[RECORDS FOR THE EXERCISE — start]

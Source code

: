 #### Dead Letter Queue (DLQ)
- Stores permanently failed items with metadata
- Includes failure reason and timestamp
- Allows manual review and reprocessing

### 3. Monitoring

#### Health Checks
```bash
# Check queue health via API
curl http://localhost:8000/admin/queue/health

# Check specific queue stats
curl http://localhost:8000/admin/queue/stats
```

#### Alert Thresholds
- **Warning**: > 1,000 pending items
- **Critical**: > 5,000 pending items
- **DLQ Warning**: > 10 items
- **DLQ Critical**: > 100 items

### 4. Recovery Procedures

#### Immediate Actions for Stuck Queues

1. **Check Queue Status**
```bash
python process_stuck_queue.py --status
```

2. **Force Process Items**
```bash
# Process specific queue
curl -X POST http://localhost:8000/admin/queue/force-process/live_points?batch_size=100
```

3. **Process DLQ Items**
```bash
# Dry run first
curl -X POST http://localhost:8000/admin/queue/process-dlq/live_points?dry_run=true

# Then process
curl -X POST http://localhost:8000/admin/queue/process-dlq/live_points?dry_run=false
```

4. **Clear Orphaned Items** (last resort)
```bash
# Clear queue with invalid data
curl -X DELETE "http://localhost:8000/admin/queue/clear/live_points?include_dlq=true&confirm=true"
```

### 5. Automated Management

[RECORDS FOR THE EXERCISE — finish]

▶ _AIM OF THE TASK_: Please write the listing out again, matching each line exactly.

▶ _SOLUTION TO THE PROBLEM_:
Source code

: #### Dead Letter Queue (DLQ)
- Stores permanently failed items with metadata
- Includes failure reason and timestamp
- Allows manual review and reprocessing

### 3. Monitoring

#### Health Checks
```bash
# Check queue health via API
curl http://localhost:8000/admin/queue/health

# Check specific queue stats
curl http://localhost:8000/admin/queue/stats
```

#### Alert Thresholds
- **Warning**: > 1,000 pending items
- **Critical**: > 5,000 pending items
- **DLQ Warning**: > 10 items
- **DLQ Critical**: > 100 items

### 4. Recovery Procedures

#### Immediate Actions for Stuck Queues

1. **Check Queue Status**
```bash
python process_stuck_queue.py --status
```

2. **Force Process Items**
```bash
# Process specific queue
curl -X POST http://localhost:8000/admin/queue/force-process/live_points?batch_size=100
```

3. **Process DLQ Items**
```bash
# Dry run first
curl -X POST http://localhost:8000/admin/queue/process-dlq/live_points?dry_run=true

# Then process
curl -X POST http://localhost:8000/admin/queue/process-dlq/live_points?dry_run=false
```

4. **Clear Orphaned Items** (last resort)
```bash
# Clear queue with invalid data
curl -X DELETE "http://localhost:8000/admin/queue/clear/live_points?include_dlq=true&confirm=true"
```

### 5. Automated Management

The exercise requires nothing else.